* _Exercise_: Only the lines of the data holding the string "machine" need to be returned.

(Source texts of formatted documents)
━━━━━━━━━━━━━━━━
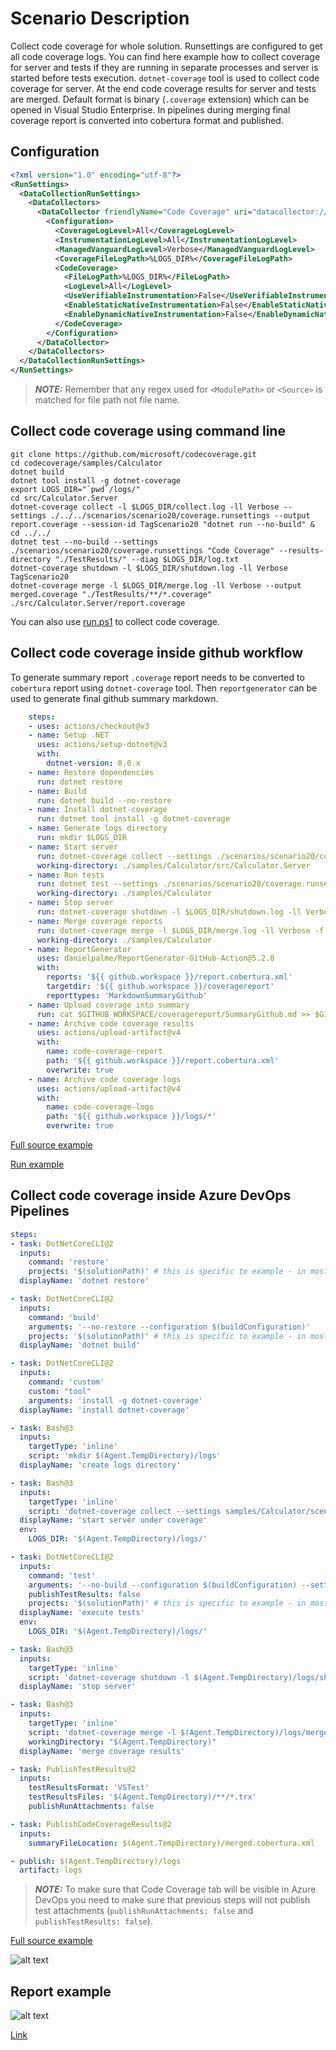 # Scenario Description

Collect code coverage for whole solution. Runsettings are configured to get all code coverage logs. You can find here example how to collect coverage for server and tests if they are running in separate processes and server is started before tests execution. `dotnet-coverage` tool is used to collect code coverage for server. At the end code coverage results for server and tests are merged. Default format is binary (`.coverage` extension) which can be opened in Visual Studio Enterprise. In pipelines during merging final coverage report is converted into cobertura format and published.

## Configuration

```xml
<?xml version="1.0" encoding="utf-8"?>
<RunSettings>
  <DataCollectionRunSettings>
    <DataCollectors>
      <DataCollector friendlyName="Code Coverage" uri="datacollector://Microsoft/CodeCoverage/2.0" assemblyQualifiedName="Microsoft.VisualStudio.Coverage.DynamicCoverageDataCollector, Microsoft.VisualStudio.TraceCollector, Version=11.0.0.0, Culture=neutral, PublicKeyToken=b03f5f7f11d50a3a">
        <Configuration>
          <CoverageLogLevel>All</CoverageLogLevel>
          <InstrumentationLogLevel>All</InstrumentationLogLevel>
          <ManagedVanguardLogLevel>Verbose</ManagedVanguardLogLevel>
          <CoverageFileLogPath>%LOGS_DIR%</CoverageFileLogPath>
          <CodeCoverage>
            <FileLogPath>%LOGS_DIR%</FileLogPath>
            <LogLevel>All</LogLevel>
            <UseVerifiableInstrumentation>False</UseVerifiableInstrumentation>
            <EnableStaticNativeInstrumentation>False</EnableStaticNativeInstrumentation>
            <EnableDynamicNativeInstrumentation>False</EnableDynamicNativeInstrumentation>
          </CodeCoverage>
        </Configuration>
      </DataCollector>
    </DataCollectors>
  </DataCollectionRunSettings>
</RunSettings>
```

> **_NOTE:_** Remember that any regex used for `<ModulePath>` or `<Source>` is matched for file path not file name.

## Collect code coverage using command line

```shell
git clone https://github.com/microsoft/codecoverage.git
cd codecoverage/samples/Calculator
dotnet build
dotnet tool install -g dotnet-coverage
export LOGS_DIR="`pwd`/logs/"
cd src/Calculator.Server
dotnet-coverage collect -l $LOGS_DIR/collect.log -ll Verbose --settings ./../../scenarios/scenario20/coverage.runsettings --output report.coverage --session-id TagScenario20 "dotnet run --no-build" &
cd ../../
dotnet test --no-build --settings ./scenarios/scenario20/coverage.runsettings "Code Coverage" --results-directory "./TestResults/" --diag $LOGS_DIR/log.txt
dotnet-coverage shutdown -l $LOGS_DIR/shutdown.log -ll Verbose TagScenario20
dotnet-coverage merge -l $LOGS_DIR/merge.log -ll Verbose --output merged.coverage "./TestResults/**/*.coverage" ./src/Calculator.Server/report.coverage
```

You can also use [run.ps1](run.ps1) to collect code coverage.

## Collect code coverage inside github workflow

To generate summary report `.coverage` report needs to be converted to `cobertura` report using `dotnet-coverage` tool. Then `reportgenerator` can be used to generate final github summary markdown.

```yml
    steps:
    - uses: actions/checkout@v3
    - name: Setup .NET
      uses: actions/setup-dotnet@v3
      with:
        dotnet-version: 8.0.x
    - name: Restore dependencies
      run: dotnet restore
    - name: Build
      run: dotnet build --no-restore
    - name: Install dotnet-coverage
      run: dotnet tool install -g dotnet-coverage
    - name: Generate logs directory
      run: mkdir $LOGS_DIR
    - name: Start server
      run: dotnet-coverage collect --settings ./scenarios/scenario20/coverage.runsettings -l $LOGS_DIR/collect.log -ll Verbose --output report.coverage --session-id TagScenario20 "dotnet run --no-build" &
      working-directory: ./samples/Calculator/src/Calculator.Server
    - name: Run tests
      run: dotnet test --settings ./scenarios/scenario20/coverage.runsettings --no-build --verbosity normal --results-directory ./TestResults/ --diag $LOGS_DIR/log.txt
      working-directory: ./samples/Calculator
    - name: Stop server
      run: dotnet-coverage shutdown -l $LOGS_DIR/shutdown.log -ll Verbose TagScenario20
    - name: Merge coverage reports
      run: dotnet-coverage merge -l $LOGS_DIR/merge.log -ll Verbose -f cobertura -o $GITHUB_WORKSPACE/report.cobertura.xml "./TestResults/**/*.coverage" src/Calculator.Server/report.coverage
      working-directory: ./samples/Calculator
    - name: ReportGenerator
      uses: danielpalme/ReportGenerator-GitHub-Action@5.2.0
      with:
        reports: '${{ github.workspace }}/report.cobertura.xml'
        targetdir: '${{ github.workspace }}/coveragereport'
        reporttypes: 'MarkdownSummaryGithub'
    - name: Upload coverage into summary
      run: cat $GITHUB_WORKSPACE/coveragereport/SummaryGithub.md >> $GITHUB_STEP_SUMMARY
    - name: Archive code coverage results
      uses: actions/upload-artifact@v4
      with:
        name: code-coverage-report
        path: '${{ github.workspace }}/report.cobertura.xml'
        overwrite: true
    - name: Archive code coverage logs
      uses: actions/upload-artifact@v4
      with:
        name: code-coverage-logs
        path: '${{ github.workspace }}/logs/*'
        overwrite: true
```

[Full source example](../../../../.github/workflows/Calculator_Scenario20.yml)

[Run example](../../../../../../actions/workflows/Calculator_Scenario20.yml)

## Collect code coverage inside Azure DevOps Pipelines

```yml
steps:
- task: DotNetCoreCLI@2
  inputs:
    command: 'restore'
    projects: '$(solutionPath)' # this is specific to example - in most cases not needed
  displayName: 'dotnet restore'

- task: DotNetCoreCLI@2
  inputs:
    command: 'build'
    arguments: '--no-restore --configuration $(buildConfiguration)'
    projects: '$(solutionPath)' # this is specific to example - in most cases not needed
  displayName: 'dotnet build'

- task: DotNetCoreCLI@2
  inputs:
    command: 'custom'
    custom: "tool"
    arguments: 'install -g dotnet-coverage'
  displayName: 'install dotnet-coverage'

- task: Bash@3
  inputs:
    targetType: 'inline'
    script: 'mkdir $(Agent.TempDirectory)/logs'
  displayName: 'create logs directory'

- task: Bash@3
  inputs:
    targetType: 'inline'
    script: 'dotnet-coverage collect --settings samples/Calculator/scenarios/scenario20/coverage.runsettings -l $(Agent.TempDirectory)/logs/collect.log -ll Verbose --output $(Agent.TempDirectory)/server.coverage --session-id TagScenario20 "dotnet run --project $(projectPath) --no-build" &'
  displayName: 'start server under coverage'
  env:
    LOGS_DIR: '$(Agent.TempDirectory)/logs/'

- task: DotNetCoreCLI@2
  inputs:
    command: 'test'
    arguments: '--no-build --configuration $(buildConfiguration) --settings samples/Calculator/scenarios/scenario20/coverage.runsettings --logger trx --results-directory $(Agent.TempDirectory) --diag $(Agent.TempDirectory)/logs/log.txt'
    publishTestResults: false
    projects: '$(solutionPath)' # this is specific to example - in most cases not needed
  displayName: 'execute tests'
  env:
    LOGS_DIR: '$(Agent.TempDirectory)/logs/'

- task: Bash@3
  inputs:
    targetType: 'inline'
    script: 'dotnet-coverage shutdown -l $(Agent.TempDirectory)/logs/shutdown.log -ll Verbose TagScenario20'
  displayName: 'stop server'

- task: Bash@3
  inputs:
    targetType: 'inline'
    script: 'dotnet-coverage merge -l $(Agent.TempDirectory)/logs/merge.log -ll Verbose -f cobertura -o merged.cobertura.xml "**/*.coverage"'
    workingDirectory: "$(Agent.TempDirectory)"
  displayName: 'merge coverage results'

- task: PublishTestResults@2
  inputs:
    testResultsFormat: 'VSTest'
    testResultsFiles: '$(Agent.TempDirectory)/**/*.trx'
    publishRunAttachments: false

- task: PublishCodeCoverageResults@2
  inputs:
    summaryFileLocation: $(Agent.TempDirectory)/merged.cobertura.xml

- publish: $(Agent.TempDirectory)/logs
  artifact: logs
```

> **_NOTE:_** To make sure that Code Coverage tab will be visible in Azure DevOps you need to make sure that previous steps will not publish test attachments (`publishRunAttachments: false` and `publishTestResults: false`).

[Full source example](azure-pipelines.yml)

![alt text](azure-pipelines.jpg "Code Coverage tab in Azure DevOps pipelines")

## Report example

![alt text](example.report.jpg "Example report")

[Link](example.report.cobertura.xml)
━━━━━━━━━━━━━━━━
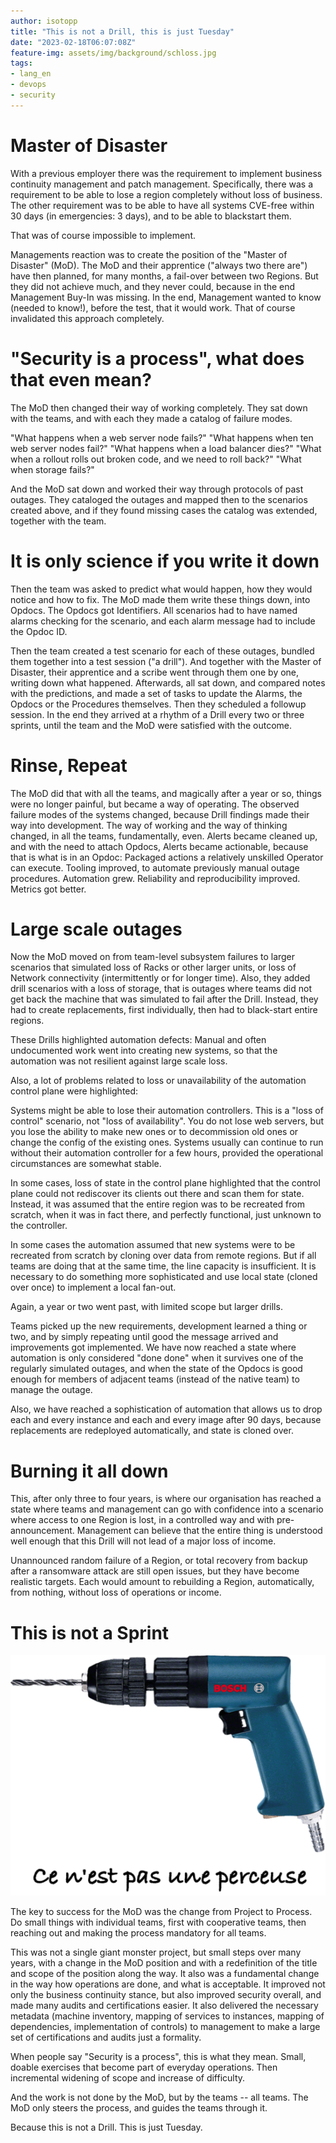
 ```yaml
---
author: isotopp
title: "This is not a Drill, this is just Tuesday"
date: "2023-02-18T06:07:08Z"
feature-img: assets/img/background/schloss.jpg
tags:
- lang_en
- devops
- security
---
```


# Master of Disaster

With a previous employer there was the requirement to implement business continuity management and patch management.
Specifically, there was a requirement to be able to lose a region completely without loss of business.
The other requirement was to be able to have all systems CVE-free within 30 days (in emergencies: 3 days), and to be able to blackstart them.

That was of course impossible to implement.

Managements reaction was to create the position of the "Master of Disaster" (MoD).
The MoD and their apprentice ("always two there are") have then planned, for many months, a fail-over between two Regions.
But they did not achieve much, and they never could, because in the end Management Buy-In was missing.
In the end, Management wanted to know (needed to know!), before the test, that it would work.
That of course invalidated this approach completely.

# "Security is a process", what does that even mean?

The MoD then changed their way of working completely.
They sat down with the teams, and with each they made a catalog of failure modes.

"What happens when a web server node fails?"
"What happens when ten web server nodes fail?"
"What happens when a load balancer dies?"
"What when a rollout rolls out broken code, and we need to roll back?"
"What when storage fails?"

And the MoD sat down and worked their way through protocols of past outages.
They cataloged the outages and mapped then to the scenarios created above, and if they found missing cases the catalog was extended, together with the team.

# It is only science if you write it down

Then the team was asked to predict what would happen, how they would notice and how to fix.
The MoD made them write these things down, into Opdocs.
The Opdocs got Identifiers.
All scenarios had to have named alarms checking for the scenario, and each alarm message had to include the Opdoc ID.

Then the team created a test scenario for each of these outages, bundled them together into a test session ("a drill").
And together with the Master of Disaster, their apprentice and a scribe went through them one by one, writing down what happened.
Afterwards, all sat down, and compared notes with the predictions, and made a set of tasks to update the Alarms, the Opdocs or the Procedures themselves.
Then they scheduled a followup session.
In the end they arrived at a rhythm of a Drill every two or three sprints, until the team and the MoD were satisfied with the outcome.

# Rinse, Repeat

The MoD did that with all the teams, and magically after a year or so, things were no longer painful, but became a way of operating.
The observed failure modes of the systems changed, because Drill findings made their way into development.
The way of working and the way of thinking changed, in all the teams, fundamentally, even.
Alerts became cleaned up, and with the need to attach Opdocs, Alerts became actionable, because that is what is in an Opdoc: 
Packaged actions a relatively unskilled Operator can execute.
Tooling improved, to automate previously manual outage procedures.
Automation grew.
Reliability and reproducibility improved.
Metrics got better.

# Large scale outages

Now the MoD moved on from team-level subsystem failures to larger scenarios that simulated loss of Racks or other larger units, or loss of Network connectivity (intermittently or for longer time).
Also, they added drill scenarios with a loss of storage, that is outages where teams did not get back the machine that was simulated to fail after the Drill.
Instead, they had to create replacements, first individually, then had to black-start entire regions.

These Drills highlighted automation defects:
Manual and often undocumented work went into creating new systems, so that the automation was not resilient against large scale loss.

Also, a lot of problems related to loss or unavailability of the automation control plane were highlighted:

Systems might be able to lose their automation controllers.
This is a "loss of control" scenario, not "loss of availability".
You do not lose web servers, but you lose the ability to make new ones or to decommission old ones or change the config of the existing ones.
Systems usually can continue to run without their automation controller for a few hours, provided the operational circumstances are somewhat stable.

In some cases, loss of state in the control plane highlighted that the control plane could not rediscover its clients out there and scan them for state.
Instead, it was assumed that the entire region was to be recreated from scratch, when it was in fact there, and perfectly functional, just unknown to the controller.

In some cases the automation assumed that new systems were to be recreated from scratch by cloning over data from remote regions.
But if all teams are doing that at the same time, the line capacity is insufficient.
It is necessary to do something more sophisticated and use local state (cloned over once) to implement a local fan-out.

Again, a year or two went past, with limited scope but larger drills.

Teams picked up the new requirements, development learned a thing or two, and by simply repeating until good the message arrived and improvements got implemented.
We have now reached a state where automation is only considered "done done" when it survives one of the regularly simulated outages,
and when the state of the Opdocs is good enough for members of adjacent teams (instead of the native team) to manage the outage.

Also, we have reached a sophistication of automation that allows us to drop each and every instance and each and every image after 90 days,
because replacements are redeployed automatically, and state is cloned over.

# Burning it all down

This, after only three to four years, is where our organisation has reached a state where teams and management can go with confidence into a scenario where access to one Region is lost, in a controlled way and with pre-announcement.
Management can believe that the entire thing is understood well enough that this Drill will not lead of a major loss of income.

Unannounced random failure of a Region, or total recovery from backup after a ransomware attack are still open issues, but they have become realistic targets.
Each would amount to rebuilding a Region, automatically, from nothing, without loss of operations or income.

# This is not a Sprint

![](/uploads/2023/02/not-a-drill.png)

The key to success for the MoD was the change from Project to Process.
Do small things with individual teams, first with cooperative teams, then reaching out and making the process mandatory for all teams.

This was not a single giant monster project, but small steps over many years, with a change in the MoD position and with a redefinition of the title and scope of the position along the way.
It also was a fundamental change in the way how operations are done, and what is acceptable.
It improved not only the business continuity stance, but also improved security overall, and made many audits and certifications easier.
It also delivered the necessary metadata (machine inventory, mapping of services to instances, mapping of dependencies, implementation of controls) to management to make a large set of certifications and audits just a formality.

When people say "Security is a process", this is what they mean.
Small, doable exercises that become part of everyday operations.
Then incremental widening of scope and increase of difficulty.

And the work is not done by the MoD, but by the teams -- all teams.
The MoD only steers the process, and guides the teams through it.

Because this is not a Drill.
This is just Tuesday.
━━━━━━━━━━━━━━━━
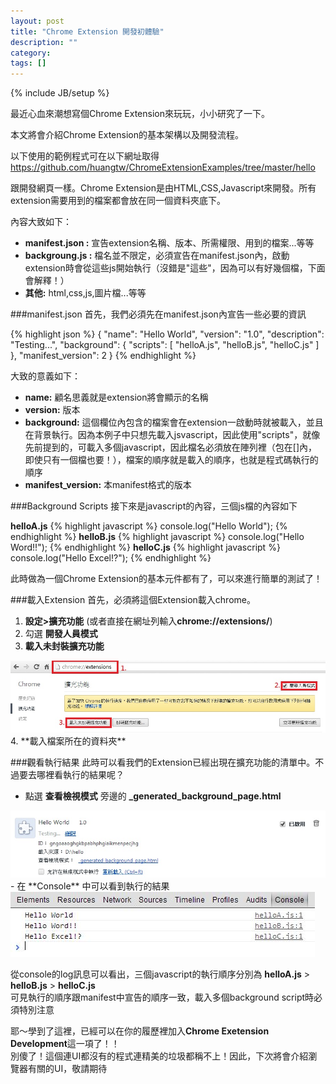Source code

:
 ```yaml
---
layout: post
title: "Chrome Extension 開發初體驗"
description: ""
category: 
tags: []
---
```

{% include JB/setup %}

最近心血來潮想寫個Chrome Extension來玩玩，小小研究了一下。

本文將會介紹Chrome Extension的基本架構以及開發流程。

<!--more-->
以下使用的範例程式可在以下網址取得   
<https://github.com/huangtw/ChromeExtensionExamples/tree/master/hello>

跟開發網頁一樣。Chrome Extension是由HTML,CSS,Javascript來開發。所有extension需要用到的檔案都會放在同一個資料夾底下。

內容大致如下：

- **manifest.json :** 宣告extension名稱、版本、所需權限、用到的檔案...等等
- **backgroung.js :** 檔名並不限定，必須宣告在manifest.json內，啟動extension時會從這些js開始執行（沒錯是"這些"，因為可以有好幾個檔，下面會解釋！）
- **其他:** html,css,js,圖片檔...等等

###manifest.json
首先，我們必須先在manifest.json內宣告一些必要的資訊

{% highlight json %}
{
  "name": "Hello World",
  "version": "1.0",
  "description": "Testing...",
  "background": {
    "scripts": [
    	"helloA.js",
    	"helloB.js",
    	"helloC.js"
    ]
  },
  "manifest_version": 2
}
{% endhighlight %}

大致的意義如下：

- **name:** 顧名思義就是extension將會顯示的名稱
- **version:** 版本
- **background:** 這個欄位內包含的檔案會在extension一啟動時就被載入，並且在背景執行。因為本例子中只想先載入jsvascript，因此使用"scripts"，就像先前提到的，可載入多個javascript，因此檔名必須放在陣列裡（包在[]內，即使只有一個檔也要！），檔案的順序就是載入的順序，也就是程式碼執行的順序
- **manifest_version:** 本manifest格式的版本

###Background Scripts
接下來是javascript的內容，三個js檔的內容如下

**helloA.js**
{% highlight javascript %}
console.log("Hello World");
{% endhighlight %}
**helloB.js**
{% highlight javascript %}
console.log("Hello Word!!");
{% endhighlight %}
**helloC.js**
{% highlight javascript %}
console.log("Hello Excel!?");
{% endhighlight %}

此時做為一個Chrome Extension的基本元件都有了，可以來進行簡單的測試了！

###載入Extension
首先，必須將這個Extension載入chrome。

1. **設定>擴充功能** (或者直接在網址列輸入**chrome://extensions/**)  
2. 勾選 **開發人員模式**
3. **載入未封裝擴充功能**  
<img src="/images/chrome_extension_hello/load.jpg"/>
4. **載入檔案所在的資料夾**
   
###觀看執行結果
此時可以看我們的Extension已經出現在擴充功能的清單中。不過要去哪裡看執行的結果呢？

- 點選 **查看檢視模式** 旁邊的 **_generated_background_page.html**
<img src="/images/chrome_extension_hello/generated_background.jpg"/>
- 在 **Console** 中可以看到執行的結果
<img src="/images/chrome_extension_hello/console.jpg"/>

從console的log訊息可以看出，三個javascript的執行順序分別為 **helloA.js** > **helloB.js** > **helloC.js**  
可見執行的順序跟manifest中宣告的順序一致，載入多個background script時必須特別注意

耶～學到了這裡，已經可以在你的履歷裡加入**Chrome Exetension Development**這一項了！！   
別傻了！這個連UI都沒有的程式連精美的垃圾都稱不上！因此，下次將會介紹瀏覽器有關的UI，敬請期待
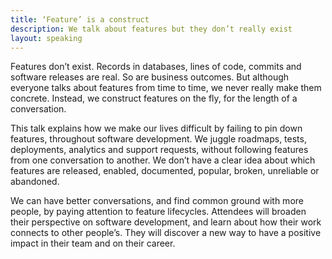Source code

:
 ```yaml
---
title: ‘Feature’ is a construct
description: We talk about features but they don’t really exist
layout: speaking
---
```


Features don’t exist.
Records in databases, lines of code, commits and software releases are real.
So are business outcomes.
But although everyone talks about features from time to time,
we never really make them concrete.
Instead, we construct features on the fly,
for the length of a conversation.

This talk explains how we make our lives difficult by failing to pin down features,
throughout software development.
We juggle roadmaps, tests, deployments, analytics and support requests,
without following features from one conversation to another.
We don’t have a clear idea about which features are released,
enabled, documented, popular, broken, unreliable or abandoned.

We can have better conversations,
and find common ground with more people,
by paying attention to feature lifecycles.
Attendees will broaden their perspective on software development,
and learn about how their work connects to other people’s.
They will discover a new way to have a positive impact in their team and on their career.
━━━━━━━━━━━━━━━━
* _Task output_:
Also, they added drill scenarios with a loss of storage, that is outages where teams did not get back the machine that was simulated to fail after the Drill.
It also delivered the necessary metadata (machine inventory, mapping of services to instances, mapping of dependencies, implementation of controls) to management to make a large set of certifications and audits just a formality.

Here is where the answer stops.